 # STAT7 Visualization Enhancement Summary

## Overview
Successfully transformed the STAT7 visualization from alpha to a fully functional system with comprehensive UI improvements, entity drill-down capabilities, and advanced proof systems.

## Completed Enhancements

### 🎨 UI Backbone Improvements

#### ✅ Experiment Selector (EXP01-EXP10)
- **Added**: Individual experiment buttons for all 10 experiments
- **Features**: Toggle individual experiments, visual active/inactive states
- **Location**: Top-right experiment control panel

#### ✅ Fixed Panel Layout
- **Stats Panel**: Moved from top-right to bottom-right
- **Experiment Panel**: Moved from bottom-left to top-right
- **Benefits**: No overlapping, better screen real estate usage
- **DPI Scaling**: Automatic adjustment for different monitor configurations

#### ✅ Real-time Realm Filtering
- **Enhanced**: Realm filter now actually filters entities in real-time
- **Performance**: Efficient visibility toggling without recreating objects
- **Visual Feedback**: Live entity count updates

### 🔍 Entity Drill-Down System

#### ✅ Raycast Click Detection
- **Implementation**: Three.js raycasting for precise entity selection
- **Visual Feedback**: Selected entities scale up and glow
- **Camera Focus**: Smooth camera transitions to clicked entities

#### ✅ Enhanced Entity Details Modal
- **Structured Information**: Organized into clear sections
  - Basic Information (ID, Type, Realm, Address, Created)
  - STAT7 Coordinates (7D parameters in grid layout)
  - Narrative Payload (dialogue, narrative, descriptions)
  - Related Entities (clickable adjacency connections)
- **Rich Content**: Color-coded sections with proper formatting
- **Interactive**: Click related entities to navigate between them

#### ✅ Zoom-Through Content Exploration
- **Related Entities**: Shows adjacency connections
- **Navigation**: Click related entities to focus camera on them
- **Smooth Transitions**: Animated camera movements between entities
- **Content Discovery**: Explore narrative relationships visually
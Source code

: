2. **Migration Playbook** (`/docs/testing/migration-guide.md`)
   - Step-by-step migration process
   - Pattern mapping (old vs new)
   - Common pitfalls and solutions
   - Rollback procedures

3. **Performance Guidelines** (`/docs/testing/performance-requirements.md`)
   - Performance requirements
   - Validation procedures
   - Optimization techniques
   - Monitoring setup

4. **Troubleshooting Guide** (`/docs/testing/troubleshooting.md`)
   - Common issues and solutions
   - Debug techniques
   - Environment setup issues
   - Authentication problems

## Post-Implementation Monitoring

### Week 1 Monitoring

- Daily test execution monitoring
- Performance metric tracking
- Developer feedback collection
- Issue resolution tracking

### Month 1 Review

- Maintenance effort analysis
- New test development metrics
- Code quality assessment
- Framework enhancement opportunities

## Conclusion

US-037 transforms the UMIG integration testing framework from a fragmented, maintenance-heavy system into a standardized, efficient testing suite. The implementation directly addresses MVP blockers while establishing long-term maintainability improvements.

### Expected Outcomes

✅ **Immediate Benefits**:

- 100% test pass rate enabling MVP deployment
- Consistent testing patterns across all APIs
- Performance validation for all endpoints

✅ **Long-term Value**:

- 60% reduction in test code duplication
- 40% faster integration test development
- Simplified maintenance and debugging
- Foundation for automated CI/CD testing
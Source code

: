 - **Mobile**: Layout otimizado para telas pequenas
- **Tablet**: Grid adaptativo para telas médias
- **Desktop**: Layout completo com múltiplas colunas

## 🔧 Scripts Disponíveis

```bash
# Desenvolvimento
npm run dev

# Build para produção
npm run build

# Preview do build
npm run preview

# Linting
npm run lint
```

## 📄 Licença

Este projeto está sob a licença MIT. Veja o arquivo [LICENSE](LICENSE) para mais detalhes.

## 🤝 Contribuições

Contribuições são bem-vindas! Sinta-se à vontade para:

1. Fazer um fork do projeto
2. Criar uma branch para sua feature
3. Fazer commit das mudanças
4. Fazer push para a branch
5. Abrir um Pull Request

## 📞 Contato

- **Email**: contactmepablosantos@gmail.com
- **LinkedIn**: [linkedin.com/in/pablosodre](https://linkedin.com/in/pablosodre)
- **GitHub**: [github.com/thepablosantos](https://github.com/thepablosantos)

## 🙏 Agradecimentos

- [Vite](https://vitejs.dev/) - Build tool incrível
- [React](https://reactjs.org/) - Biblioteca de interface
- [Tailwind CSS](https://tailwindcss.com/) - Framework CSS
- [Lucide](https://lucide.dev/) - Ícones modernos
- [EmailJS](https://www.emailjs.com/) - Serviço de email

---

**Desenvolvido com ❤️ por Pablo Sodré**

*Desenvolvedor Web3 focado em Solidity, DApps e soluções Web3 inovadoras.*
══════
Task goal
Set down exactly the lines above, from the one containing "- [Tailwind CSS](https://tailwindcss.com/)" to the final line of the material, with both ends kept and no other lines.

Solution to this task
- [Tailwind CSS](https://tailwindcss.com/) - Framework CSS
- [Lucide](https://lucide.dev/) - Ícones modernos
- [EmailJS](https://www.emailjs.com/) - Serviço de email

---

**Desenvolvido com ❤️ por Pablo Sodré**

*Desenvolvedor Web3 focado em Solidity, DApps e soluções Web3 inovadoras.*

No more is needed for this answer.